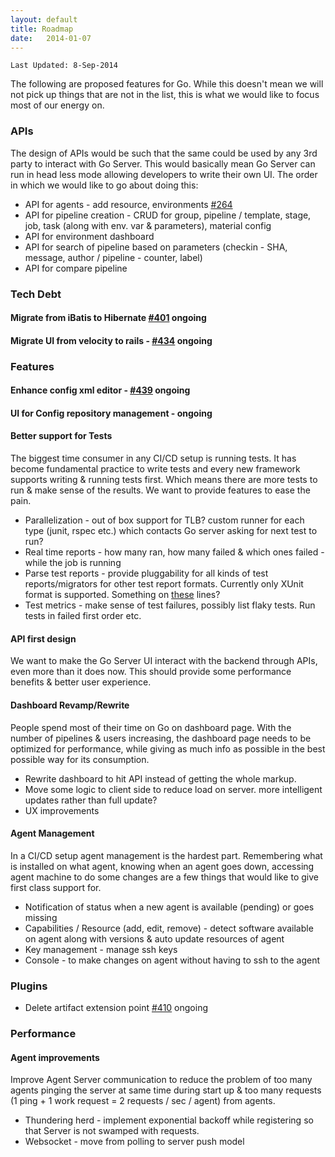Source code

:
 ```yaml
---
layout: default
title: Roadmap
date:   2014-01-07
---
```


```
Last Updated: 8-Sep-2014
```

The following are proposed features for Go. While this doesn't mean we will not pick up things that are not in the list, this is what we would like to focus most of our energy on.

### APIs
The design of APIs would be such that the same could be used by any 3rd party to interact with Go Server. This would basically mean Go Server can run in head less mode allowing developers to write their own UI. The order in which we would like to go about doing this:

* API for agents - add resource, environments [#264](https://github.com/gocd/gocd/issues/264)
* API for pipeline creation - CRUD for group, pipeline / template, stage, job, task (along with env. var & parameters), material config
* API for environment dashboard
* API for search of pipeline based on parameters (checkin - SHA, message, author / pipeline - counter, label)
* API for compare pipeline

### Tech Debt

#### Migrate from iBatis to Hibernate [#401](https://github.com/gocd/gocd/issues/401) ongoing
#### Migrate UI from velocity to rails - [#434](https://github.com/gocd/gocd/issues/434) ongoing

### Features

#### Enhance config xml editor - [#439](https://github.com/gocd/gocd/issues/439) ongoing

#### UI for Config repository management - ongoing

#### Better support for Tests
The biggest time consumer in any CI/CD setup is running tests. It has become fundamental practice to write tests and every new framework supports writing & running tests first. Which means there are more tests to run & make sense of the results. We want to provide features to ease the pain.

* Parallelization - out of box support for TLB? custom runner for each type (junit, rspec etc.) which contacts Go server asking for next test to run? 
* Real time reports - how many ran, how many failed & which ones failed - while the job is running
* Parse test reports - provide pluggability for all kinds of test reports/migrators for other test report formats. Currently only XUnit format is supported. Something on [these](https://github.com/srinivasupadhya/xunit-converter-task) lines?
* Test metrics - make sense of test failures, possibly list flaky tests. Run tests in failed first order etc.

#### API first design
We want to make the Go Server UI interact with the backend through APIs, even more than it does now. This should provide some performance benefits & better user experience.

#### Dashboard Revamp/Rewrite
People spend most of their time on Go on dashboard page. With the number of pipelines & users increasing, the dashboard page needs to be optimized for performance, while giving as much info as possible in the best possible way for its consumption.

* Rewrite dashboard to hit API instead of getting the whole markup.
* Move some logic to client side to reduce load on server. more intelligent updates rather than full update?
* UX improvements

#### Agent Management
In a CI/CD setup agent management is the hardest part. Remembering what is installed on what agent, knowing when an agent goes down, accessing agent machine to do some changes are a few things that would like to give first class support for.

* Notification of status when a new agent is available (pending) or goes missing
* Capabilities / Resource (add, edit, remove) - detect software available on agent along with versions & auto update resources of agent
* Key management - manage ssh keys
* Console - to make changes on agent without having to ssh to the agent

### Plugins
* Delete artifact extension point [#410](https://github.com/gocd/gocd/issues/410) ongoing

### Performance

#### Agent improvements
Improve Agent Server communication to reduce the problem of too many agents pinging the server at same time during start up & too many requests (1 ping + 1 work request = 2 requests / sec / agent) from agents.

* Thundering herd - implement exponential backoff while registering so that Server is not swamped with requests.
* Websocket - move from polling to server push model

**********

Activity: Copy every entry exactly, leaving out the pictures.

Exercise result:
Source code

:
 ```yaml
---
layout: default
title: Roadmap
date:   2014-01-07
---
```


```
Last Updated: 8-Sep-2014
```

The following are proposed features for Go. While this doesn't mean we will not pick up things that are not in the list, this is what we would like to focus most of our energy on.

### APIs
The design of APIs would be such that the same could be used by any 3rd party to interact with Go Server. This would basically mean Go Server can run in head less mode allowing developers to write their own UI. The order in which we would like to go about doing this:

* API for agents - add resource, environments [#264](https://github.com/gocd/gocd/issues/264)
* API for pipeline creation - CRUD for group, pipeline / template, stage, job, task (along with env. var & parameters), material config
* API for environment dashboard
* API for search of pipeline based on parameters (checkin - SHA, message, author / pipeline - counter, label)
* API for compare pipeline

### Tech Debt

#### Migrate from iBatis to Hibernate [#401](https://github.com/gocd/gocd/issues/401) ongoing
#### Migrate UI from velocity to rails - [#434](https://github.com/gocd/gocd/issues/434) ongoing

### Features

#### Enhance config xml editor - [#439](https://github.com/gocd/gocd/issues/439) ongoing

#### UI for Config repository management - ongoing

#### Better support for Tests
The biggest time consumer in any CI/CD setup is running tests. It has become fundamental practice to write tests and every new framework supports writing & running tests first. Which means there are more tests to run & make sense of the results. We want to provide features to ease the pain.

* Parallelization - out of box support for TLB? custom runner for each type (junit, rspec etc.) which contacts Go server asking for next test to run? 
* Real time reports - how many ran, how many failed & which ones failed - while the job is running
* Parse test reports - provide pluggability for all kinds of test reports/migrators for other test report formats. Currently only XUnit format is supported. Something on [these](https://github.com/srinivasupadhya/xunit-converter-task) lines?
* Test metrics - make sense of test failures, possibly list flaky tests. Run tests in failed first order etc.

#### API first design
We want to make the Go Server UI interact with the backend through APIs, even more than it does now. This should provide some performance benefits & better user experience.

#### Dashboard Revamp/Rewrite
People spend most of their time on Go on dashboard page. With the number of pipelines & users increasing, the dashboard page needs to be optimized for performance, while giving as much info as possible in the best possible way for its consumption.

* Rewrite dashboard to hit API instead of getting the whole markup.
* Move some logic to client side to reduce load on server. more intelligent updates rather than full update?
* UX improvements

#### Agent Management
In a CI/CD setup agent management is the hardest part. Remembering what is installed on what agent, knowing when an agent goes down, accessing agent machine to do some changes are a few things that would like to give first class support for.

* Notification of status when a new agent is available (pending) or goes missing
* Capabilities / Resource (add, edit, remove) - detect software available on agent along with versions & auto update resources of agent
* Key management - manage ssh keys
* Console - to make changes on agent without having to ssh to the agent

### Plugins
* Delete artifact extension point [#410](https://github.com/gocd/gocd/issues/410) ongoing

### Performance

#### Agent improvements
Improve Agent Server communication to reduce the problem of too many agents pinging the server at same time during start up & too many requests (1 ping + 1 work request = 2 requests / sec / agent) from agents.

* Thundering herd - implement exponential backoff while registering so that Server is not swamped with requests.
* Websocket - move from polling to server push model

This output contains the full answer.